### [Task details]
Your answer should give again, exactly, the lines from the beginning of the entries below through the line containing "### Problem Statement". It must contain no pictures.

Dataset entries
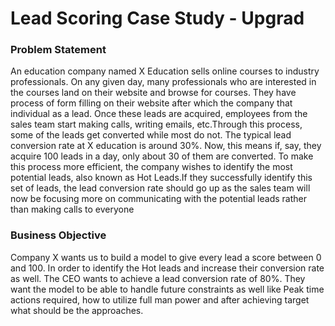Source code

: # Lead Scoring Case Study - Upgrad
### Problem Statement
An education company named X Education sells online courses to industry professionals. On any given day, many professionals who are interested in the courses land on their website and browse for courses. They have process of form filling on their website after which the company that individual as a lead. Once these leads are acquired, employees from the sales team start making calls, writing emails, etc.Through this process, some of the leads get converted while most do not. The typical lead conversion rate at X education is around 30%. Now, this means if, say, they acquire 100 leads in a day, only about 30 of them are converted. To make this process more efficient, the company wishes to identify the most potential leads, also known as Hot Leads.If they successfully identify this set of leads, the lead conversion rate should go up as the sales team will now be focusing more on communicating with the potential leads rather than making calls to everyone
### Business Objective
Company X wants us to build a model to give every lead a score between 0 and 100. In order to identify the Hot leads and increase their conversion rate as well. The CEO wants to achieve a lead conversion rate of 80%. They want the model to be able to handle future constraints as well like Peak time actions required, how to utilize full man power and after achieving target what should be the approaches.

### [Task solution]
Source code

: # Lead Scoring Case Study - Upgrad
### Problem Statement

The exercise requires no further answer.